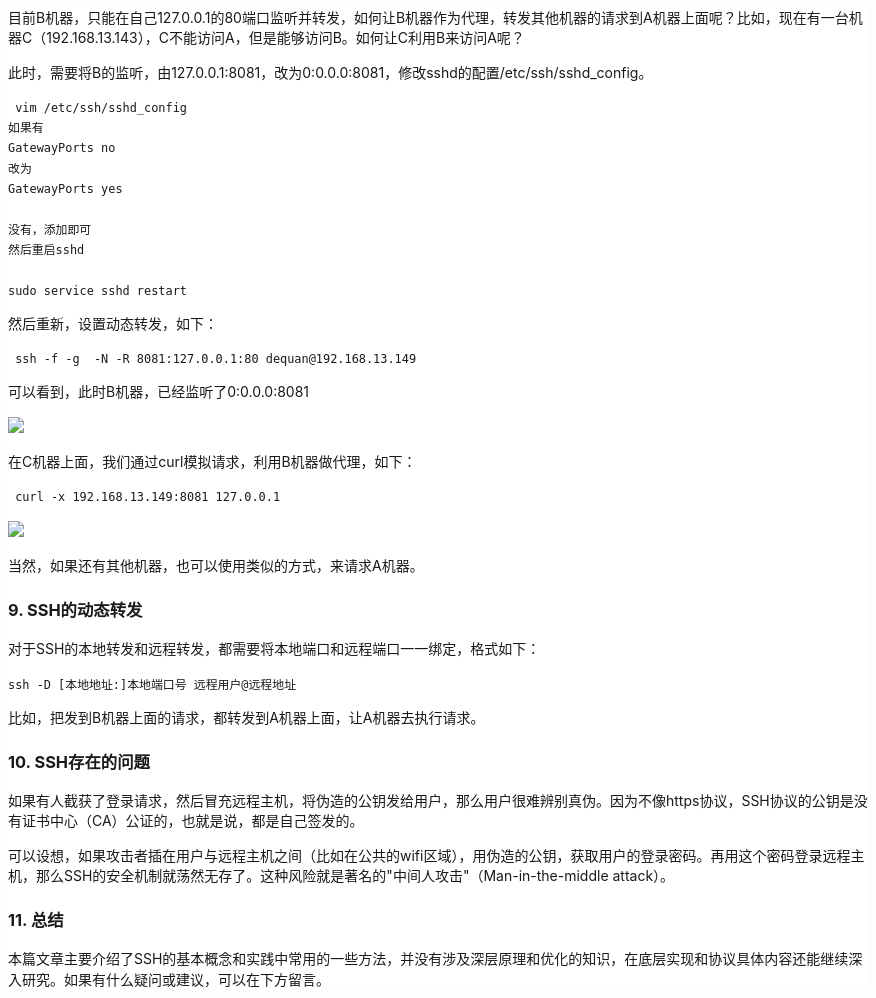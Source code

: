 目前B机器，只能在自己127.0.0.1的80端口监听并转发，如何让B机器作为代理，转发其他机器的请求到A机器上面呢？比如，现在有一台机器C（192.168.13.143），C不能访问A，但是能够访问B。如何让C利用B来访问A呢？

此时，需要将B的监听，由127.0.0.1:8081，改为0:0.0.0:8081，修改sshd的配置/etc/ssh/sshd_config。

```text
 vim /etc/ssh/sshd_config
如果有
GatewayPorts no
改为
GatewayPorts yes
 
没有，添加即可
然后重启sshd

sudo service sshd restart
```

然后重新，设置动态转发，如下：

```text
 ssh -f -g  -N -R 8081:127.0.0.1:80 dequan@192.168.13.149
```

可以看到，此时B机器，已经监听了0:0.0.0:8081

![](https://pic4.zhimg.com/80/v2-877b1b9bf9804bdc84ba0978efbdb78b_1440w.webp)

在C机器上面，我们通过curl模拟请求，利用B机器做代理，如下：

```text
 curl -x 192.168.13.149:8081 127.0.0.1
```

![](https://pic1.zhimg.com/80/v2-cc69f45a7f1be14d5c2695fc0a4a12dc_1440w.webp)

当然，如果还有其他机器，也可以使用类似的方式，来请求A机器。

### **9. SSH的动态转发**

对于SSH的本地转发和远程转发，都需要将本地端口和远程端口一一绑定，格式如下：

```text
ssh -D [本地地址:]本地端口号 远程用户@远程地址
```

比如，把发到B机器上面的请求，都转发到A机器上面，让A机器去执行请求。

### **10. SSH存在的问题**

如果有人截获了登录请求，然后冒充远程主机，将伪造的公钥发给用户，那么用户很难辨别真伪。因为不像https协议，SSH协议的公钥是没有证书中心（CA）公证的，也就是说，都是自己签发的。

可以设想，如果攻击者插在用户与远程主机之间（比如在公共的wifi区域），用伪造的公钥，获取用户的登录密码。再用这个密码登录远程主机，那么SSH的安全机制就荡然无存了。这种风险就是著名的"中间人攻击"（Man-in-the-middle attack）。

### **11. 总结**

本篇文章主要介绍了SSH的基本概念和实践中常用的一些方法，并没有涉及深层原理和优化的知识，在底层实现和协议具体内容还能继续深入研究。如果有什么疑问或建议，可以在下方留言。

■ **Description of the task**
Write out exactly, and only, each line from the one with "可以设想，如果攻击者插在用户" down to the last line of the records above.

■ **Reply to the task**
可以设想，如果攻击者插在用户与远程主机之间（比如在公共的wifi区域），用伪造的公钥，获取用户的登录密码。再用这个密码登录远程主机，那么SSH的安全机制就荡然无存了。这种风险就是著名的"中间人攻击"（Man-in-the-middle attack）。

### **11. 总结**

本篇文章主要介绍了SSH的基本概念和实践中常用的一些方法，并没有涉及深层原理和优化的知识，在底层实现和协议具体内容还能继续深入研究。如果有什么疑问或建议，可以在下方留言。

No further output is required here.